TASK STATEMENT: Go through the material below and copy each line where the word "external" appears.

MATERIAL FOR THIS EXERCISE:
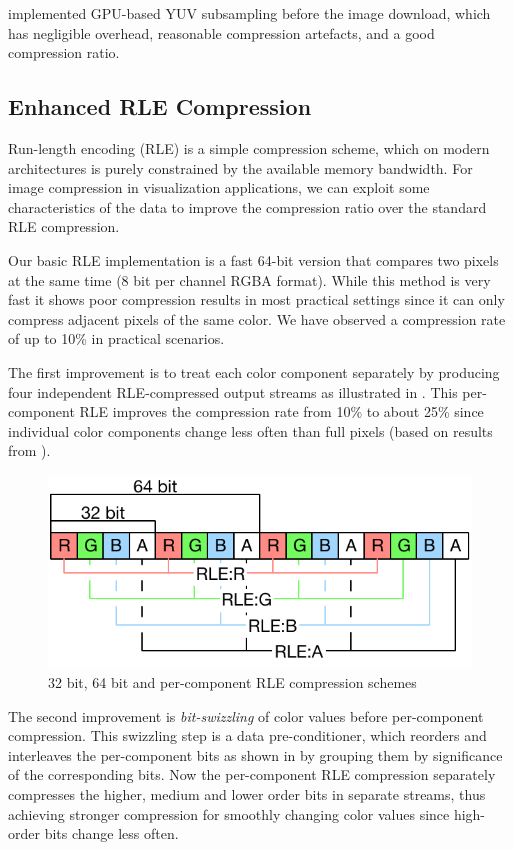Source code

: \cite{MEP:10} implemented GPU-based YUV subsampling before the image download,
which has negligible overhead, reasonable compression artefacts, and a good
compression ratio.

\subsection{Enhanced RLE Compression}

Run-length encoding (RLE) is a simple compression scheme, which on modern
architectures is purely constrained by the available memory bandwidth. For image
compression in visualization applications, we can exploit some characteristics
of the data to improve the compression ratio over the standard RLE compression.

Our basic RLE implementation is a fast 64-bit version that compares two pixels
at the same time (8 bit per channel RGBA format). While this method is very
fast it shows poor compression results in most practical settings since it can
only compress adjacent pixels of the same color. We have observed a compression
rate of up to 10\% in practical scenarios.

The first improvement is to treat each color component separately by producing
four independent RLE-compressed output streams as illustrated in .
This per-component RLE improves the compression rate from 10\% to about 25\%
since individual color components change less often than full pixels (based on
results from \cite{MEP:10}).

\begin{figure}
  \includegraphics[width=.618\textwidth]{images/RLE}
  \caption{32 bit, 64 bit and per-component RLE compression schemes}
  \label{fRLE}
\end{figure}

The second improvement is {\em bit-swizzling} of color values before
per-component compression. This swizzling step is a data pre-conditioner, which
reorders and interleaves the per-component bits as shown in  by
grouping them by significance of the corresponding bits. Now the per-component
RLE compression separately compresses the higher, medium and lower order bits
in separate streams, thus achieving stronger compression for smoothly changing
color values since high-order bits change less often.

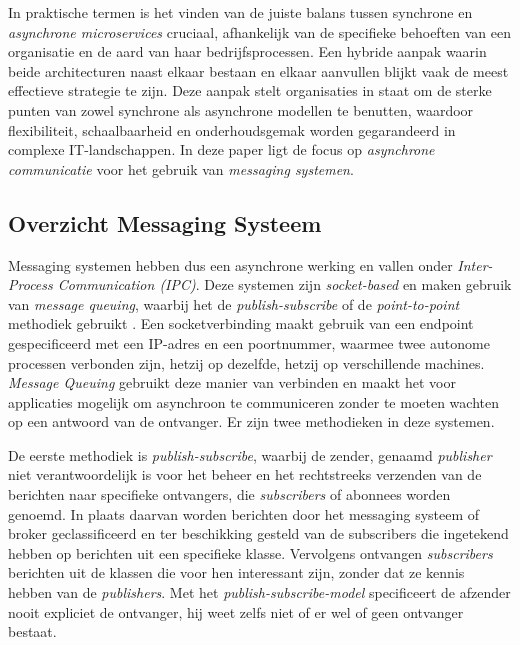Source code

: In praktische termen is het vinden van de juiste balans tussen synchrone en \emph{asynchrone microservices} cruciaal, 
afhankelijk van de specifieke behoeften van een organisatie en de aard van haar bedrijfsprocessen. 
Een hybride aanpak waarin beide architecturen naast elkaar bestaan en elkaar aanvullen blijkt vaak de meest effectieve strategie te zijn. 
Deze aanpak stelt organisaties in staat om de sterke punten van zowel synchrone als asynchrone modellen te benutten, 
waardoor flexibiliteit, schaalbaarheid en onderhoudsgemak worden gegarandeerd in complexe \newline IT-landschappen.
In deze paper ligt de focus op \emph{asynchrone communicatie} voor het gebruik van \emph{messaging systemen}.
\newline

\subsection{Overzicht Messaging Systeem}
Messaging systemen hebben dus een asynchrone werking en vallen onder \newline \emph{Inter-Process Communication (IPC)}. 
Deze systemen zijn \emph{socket-based} en maken gebruik van \emph{message queuing}, waarbij het de \emph{publish-subscribe} of de \emph{point-to-point} methodiek gebruikt \autocite{Dinari2020}. 
\newline
Een socketverbinding maakt gebruik van een endpoint gespecificeerd met een IP-adres en een \newline poortnummer, 
waarmee twee autonome processen verbonden zijn, hetzij op dezelfde, hetzij op verschillende machines.
\newline
\emph{Message Queuing} gebruikt deze manier van verbinden en maakt het voor applicaties mogelijk om asynchroon 
te communiceren zonder te moeten wachten op een antwoord van de ontvanger. 
Er zijn twee methodieken in deze systemen. 
\newline

De eerste methodiek is \emph{publish-subscribe}, waarbij de zender, genaamd \emph{publisher} niet verantwoordelijk is voor het beheer 
en het rechtstreeks verzenden van de berichten naar specifieke ontvangers, die \emph{subscribers} of abonnees worden genoemd. 
In plaats daarvan worden berichten door het messaging systeem of broker geclassificeerd en ter 
beschikking gesteld van de subscribers die ingetekend hebben op berichten uit een specifieke klasse.
Vervolgens ontvangen \emph{subscribers} berichten uit de klassen die voor hen interessant zijn, zonder dat ze kennis hebben van de \emph{publishers}.
Met het \emph{publish-subscribe-model} specificeert de afzender nooit expliciet de ontvanger,
hij weet zelfs niet of er wel of geen ontvanger bestaat.
\newline

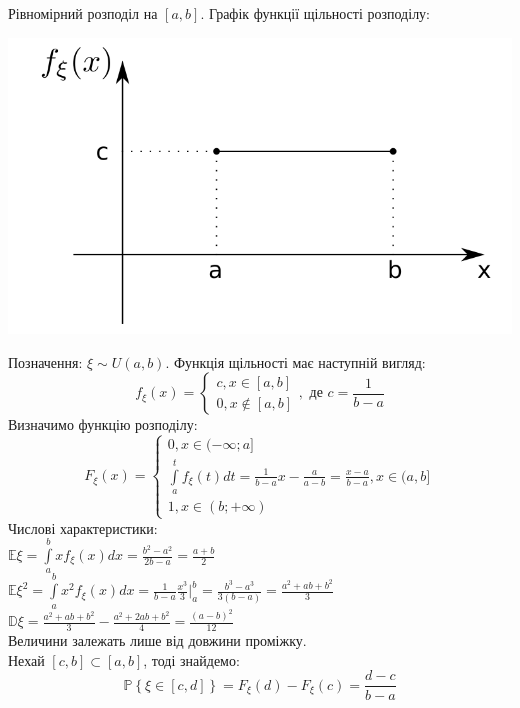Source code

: \documentclass[14pt,a4paper]{scrartcl}
\theoremstyle{definition}
\theoremstyle{remark}
\theoremstyle{definition}
\theoremstyle{definition}
\begin{document}
Рівномірний розподіл на $[a,b]$. Графік функції щільності розподілу:\\
\begin{center} \includegraphics[scale=0.3]{images/2.png} \end{center}
Позначення: $\xi \sim U(a,b)$. Функція щільності має наступній вигляд:\\
$$
f_\xi (x) = \left\lbrace \begin{gathered}
 c, x \in [a,b] \\
 0, x \notin [a,b]
 \end{gathered} \right. , \text{ де } c = \frac{1}{b-a}
$$
Визначимо функцію розподілу: $$F_\xi (x) = \left\lbrace
\begin{gathered}
0, x \in (-\infty; a]\\
	\int\limits_{a}^{ t}{f_\xi (t) dt} = \frac{1}{b-a} x - \frac{a}{a-b}  = \frac{x-a}{b-a}, x \in (a,b] \\
1, x \in (b; + \infty)
\end{gathered} \right.   $$
Числові характеристики:\\
$ \mathbb{E} \xi  =   \int\limits_{a}^{ b}{ x  f_\xi (x) dx} = \frac{b^2 - a^2}{2b - a}  = \frac{a+b}{2} $ \\
$ \mathbb{E} \xi^2 =  \int\limits_{a}^{ b}{x^2 f_\xi (x) dx} = \frac{1}{b-a} \frac{x^3}{3} \Big|_a^b = \frac{b^3 - a^3}{3(b-a)} = \frac{a^2 + ab + b^2}{3}   $\\
$ \mathbb{D} \xi =  \frac{a^2 + ab + b^2}{3} - \frac{a^2 + 2ab + b^2}{ 4} = \frac{(a-b)^2}{12}  $\\
Величини залежать лише від довжини проміжку.\\ Нехай $[c,b] \subset [a,b]$, тоді знайдемо:
$$
\mathbb{P} \left\lbrace \xi \in [c,d] \right\rbrace = F_\xi(d) - F_\xi (c) = \frac{d-c}{b-a}
$$
\end{document}
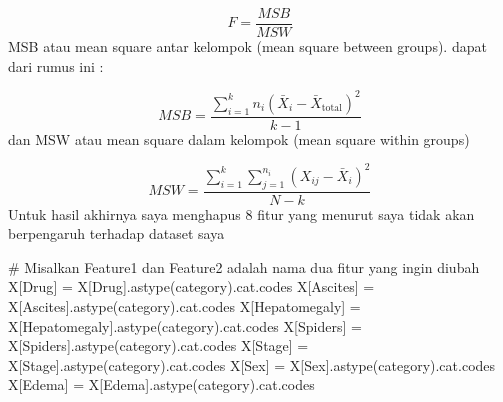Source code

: \documentclass[
  letterpaper,
]{krantz}
\makeatletter
\newenvironment{Shaded}{\begin{snugshade}}{\end{snugshade}}
\newcommand{\CommentTok}[1]{\textcolor[rgb]{0.37,0.37,0.37}{#1}}
\newcommand{\NormalTok}[1]{\textcolor[rgb]{0.00,0.23,0.31}{#1}}
\newcommand{\OperatorTok}[1]{\textcolor[rgb]{0.37,0.37,0.37}{#1}}
\newcommand{\StringTok}[1]{\textcolor[rgb]{0.13,0.47,0.30}{#1}}
\newenvironment{kframe}{%
\medskip{}
\setlength{\fboxsep}{.8em}
 \def\at@end@of@kframe{}%
 \ifinner\ifhmode%
  \def\at@end@of@kframe{\end{minipage}}%
  \begin{minipage}{\columnwidth}%
 \fi\fi%
 \def\FrameCommand##1{\hskip\@totalleftmargin \hskip-\fboxsep
 \colorbox{shadecolor}{##1}\hskip-\fboxsep
     \hskip-\linewidth \hskip-\@totalleftmargin \hskip\columnwidth}%
 \MakeFramed {\advance\hsize-\width
   \@totalleftmargin\z@ \linewidth\hsize
   \@setminipage}}%
 {\par\unskip\endMakeFramed%
 \at@end@of@kframe}
\renewenvironment{Shaded}{\begin{kframe}}{\end{kframe}}
\makeatother
\begin{document}
\[
F = \frac{MSB}{MSW}
\] MSB atau mean square antar kelompok (mean square between groups).
dapat dari rumus ini :

\[
MSB = \frac{\sum_{i=1}^{k} n_i (\bar{X}_i - \bar{X}_{\text{total}})^2}{k - 1}
\] dan MSW atau mean square dalam kelompok (mean square within groups)

\[
MSW = \frac{\sum_{i=1}^{k} \sum_{j=1}^{n_i} (X_{ij} - \bar{X}_i)^2}{N - k}
\] Untuk hasil akhirnya saya menghapus 8 fitur yang menurut saya tidak
akan berpengaruh terhadap dataset saya

\begin{Shaded}
\begin{Highlighting}[]
\CommentTok{\# Misalkan \textquotesingle{}Feature1\textquotesingle{} dan \textquotesingle{}Feature2\textquotesingle{} adalah nama dua fitur yang ingin diubah}
\NormalTok{X[}\StringTok{\textquotesingle{}Drug\textquotesingle{}}\NormalTok{] }\OperatorTok{=}\NormalTok{ X[}\StringTok{\textquotesingle{}Drug\textquotesingle{}}\NormalTok{].astype(}\StringTok{\textquotesingle{}category\textquotesingle{}}\NormalTok{).cat.codes}
\NormalTok{X[}\StringTok{\textquotesingle{}Ascites\textquotesingle{}}\NormalTok{] }\OperatorTok{=}\NormalTok{ X[}\StringTok{\textquotesingle{}Ascites\textquotesingle{}}\NormalTok{].astype(}\StringTok{\textquotesingle{}category\textquotesingle{}}\NormalTok{).cat.codes}
\NormalTok{X[}\StringTok{\textquotesingle{}Hepatomegaly\textquotesingle{}}\NormalTok{] }\OperatorTok{=}\NormalTok{ X[}\StringTok{\textquotesingle{}Hepatomegaly\textquotesingle{}}\NormalTok{].astype(}\StringTok{\textquotesingle{}category\textquotesingle{}}\NormalTok{).cat.codes}
\NormalTok{X[}\StringTok{\textquotesingle{}Spiders\textquotesingle{}}\NormalTok{] }\OperatorTok{=}\NormalTok{ X[}\StringTok{\textquotesingle{}Spiders\textquotesingle{}}\NormalTok{].astype(}\StringTok{\textquotesingle{}category\textquotesingle{}}\NormalTok{).cat.codes}
\NormalTok{X[}\StringTok{\textquotesingle{}Stage\textquotesingle{}}\NormalTok{] }\OperatorTok{=}\NormalTok{ X[}\StringTok{\textquotesingle{}Stage\textquotesingle{}}\NormalTok{].astype(}\StringTok{\textquotesingle{}category\textquotesingle{}}\NormalTok{).cat.codes}
\NormalTok{X[}\StringTok{\textquotesingle{}Sex\textquotesingle{}}\NormalTok{] }\OperatorTok{=}\NormalTok{ X[}\StringTok{\textquotesingle{}Sex\textquotesingle{}}\NormalTok{].astype(}\StringTok{\textquotesingle{}category\textquotesingle{}}\NormalTok{).cat.codes}
\NormalTok{X[}\StringTok{\textquotesingle{}Edema\textquotesingle{}}\NormalTok{] }\OperatorTok{=}\NormalTok{ X[}\StringTok{\textquotesingle{}Edema\textquotesingle{}}\NormalTok{].astype(}\StringTok{\textquotesingle{}category\textquotesingle{}}\NormalTok{).cat.codes}

\end{Highlighting}
\end{Shaded}
\end{document}

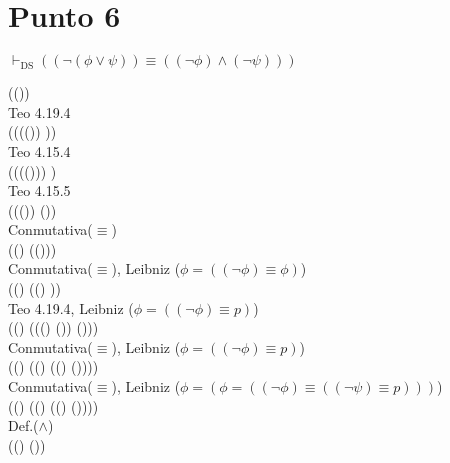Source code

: \documentclass{article}
\begin{document}
\section{Punto 6}
\begin{logicenv}[5]{$\vdash_{\text{DS}} ((\neg  (\phi \lor \psi)) \equiv ((\neg \phi) \land (\neg \psi)))$}
    \begin{derivation}
        (\neg(\phi \lor \psi))\\
        Teo 4.19.4\\
        (\neg ((\phi \lor (\neg \psi)) \equiv \phi))\\
        Teo 4.15.4\\
        ((\neg(\phi \lor (\neg \psi))) \equiv \phi)\\
        Teo 4.15.5\\
        ((\phi \lor (\neg \psi)) \equiv (\neg \phi))\\
        Conmutativa($\equiv$)\\
        ((\neg \phi) \equiv (\phi \lor (\neg \psi)))\\
        Conmutativa($\equiv$), Leibniz ($\phi = ((\neg \phi) \equiv \phi)$)\\
        ((\neg \phi) \equiv ((\neg \psi) \lor \phi))\\
        Teo 4.19.4, Leibniz ($\phi = ((\neg \phi) \equiv p)$)\\
        ((\neg \phi) \equiv (((\neg \psi) \lor (\neg \phi)) \equiv (\neg \psi)))\\
        Conmutativa($\equiv$), Leibniz ($\phi = ((\neg \phi) \equiv p)$)\\
        ((\neg \phi) \equiv ((\neg \psi) \equiv ((\neg \psi) \lor (\neg \phi))))\\
        Conmutativa($\equiv$), Leibniz ($\phi = (\phi = ((\neg \phi) \equiv ((\neg \psi) \equiv p)))$)\\
        ((\neg \phi) \equiv ((\neg \psi) \equiv ((\neg \phi) \lor (\neg \psi))))\\
        Def.($\land$)\\
        ((\neg \phi) \land (\neg \psi))
    \end{derivation}
\end{logicenv}
\end{document}
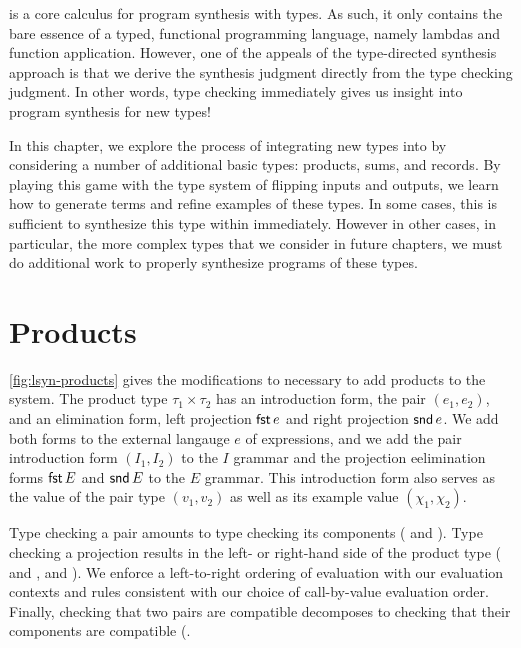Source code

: \lsyn{} is a core calculus for program synthesis with types.
As such, it only contains the bare essence of a typed, functional programming language, namely lambdas and function application.
However, one of the appeals of the type-directed synthesis approach is that we derive the synthesis judgment directly from the type checking judgment.
In other words, type checking immediately gives us insight into program synthesis for new types!

In this chapter, we explore the process of integrating new types into \lsyn{} by considering a number of additional basic types: products, sums, and records.
By playing this game with the type system of flipping inputs and outputs, we learn how to generate terms and refine examples of these types.
In some cases, this is sufficient to synthesize this type within \lsyn{} immediately.
However in other cases, in particular, the more complex types that we consider in future chapters, we must do additional work to properly synthesize programs of these types.

\section{Products}



\autoref{fig:lsyn-products} gives the modifications to \lsyn{} necessary to add products to the system.
The product type $τ_1 × τ_2$ has an introduction form, the pair $(e_1, e_2)$, and an elimination form, left projection $\mathsf{fst}\,e$ and right projection $\mathsf{snd}\,e$.
We add both forms to the external langauge $e$ of expressions, and we add the pair introduction form $(I_1, I_2)$ to the $I$ grammar and the projection eelimination forms $\mathsf{fst}\,E$ and $\mathsf{snd}\,E$ to the $E$ grammar.
This introduction form also serves as the value of the pair type $(v_1, v_2)$ as well as its example value $(χ_1, χ_2)$.

Type checking a pair amounts to type checking its components ( and ).
Type checking a projection results in the left- or right-hand side of the product type ( and ,  and ).
We enforce a left-to-right ordering of evaluation with our evaluation contexts and rules consistent with our choice of call-by-value evaluation order.
Finally, checking that two pairs are compatible decomposes to checking that their components are compatible (.

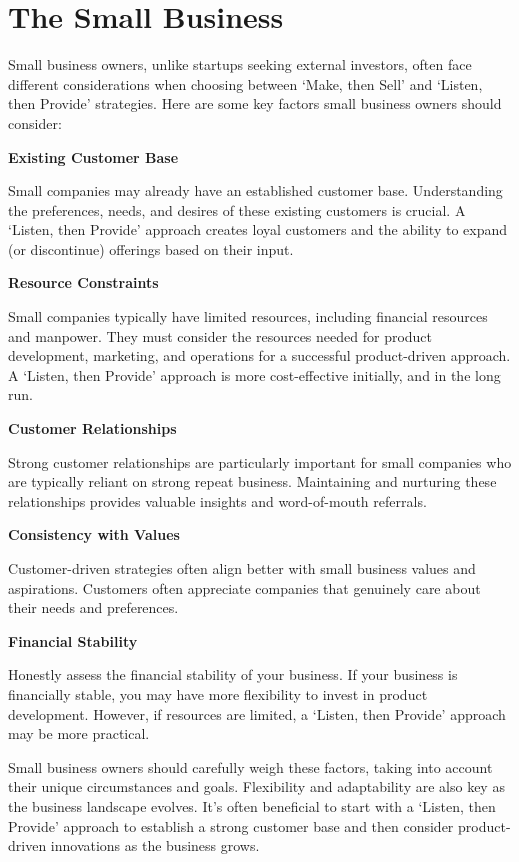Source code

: \documentclass[
]{book}
\begin{document}
\hypertarget{the-small-business}{%
\section{The Small Business}\label{the-small-business}}

Small business owners, unlike startups seeking external investors, often face different considerations when choosing between { `Make, then Sell'} and {`Listen, then Provide'} strategies. Here are some key factors small business owners should consider:

\textbf{Existing Customer Base}

Small companies may already have an established customer base. Understanding the preferences, needs, and desires of these existing customers is crucial. A {`Listen, then Provide'} approach creates loyal customers and the ability to expand (or discontinue) offerings based on their input.

\textbf{Resource Constraints}

Small companies typically have limited resources, including financial resources and manpower. They must consider the resources needed for product development, marketing, and operations for a successful product-driven approach. A {`Listen, then Provide'} approach is more cost-effective initially, and in the long run.

\textbf{Customer Relationships}

Strong customer relationships are particularly important for small companies who are typically reliant on strong repeat business. Maintaining and nurturing these relationships provides valuable insights and word-of-mouth referrals.

\textbf{Consistency with Values}

Customer-driven strategies often align better with small business values and aspirations. Customers often appreciate companies that genuinely care about their needs and preferences.

\textbf{Financial Stability}

Honestly assess the financial stability of your business. If your business is financially stable, you may have more flexibility to invest in product development. However, if resources are limited, a {`Listen, then Provide'} approach may be more practical.

Small business owners should carefully weigh these factors, taking into account their unique circumstances and goals. Flexibility and adaptability are also key as the business landscape evolves. It's often beneficial to start with a {`Listen, then Provide'} approach to establish a strong customer base and then consider product-driven innovations as the business grows.
\end{document}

RESULT:
We add both forms to the external langauge $e$ of expressions, and we add the pair introduction form $(I_1, I_2)$ to the $I$ grammar and the projection eelimination forms $\mathsf{fst}\,E$ and $\mathsf{snd}\,E$ to the $E$ grammar.
Small business owners, unlike startups seeking external investors, often face different considerations when choosing between { `Make, then Sell'} and {`Listen, then Provide'} strategies. Here are some key factors small business owners should consider:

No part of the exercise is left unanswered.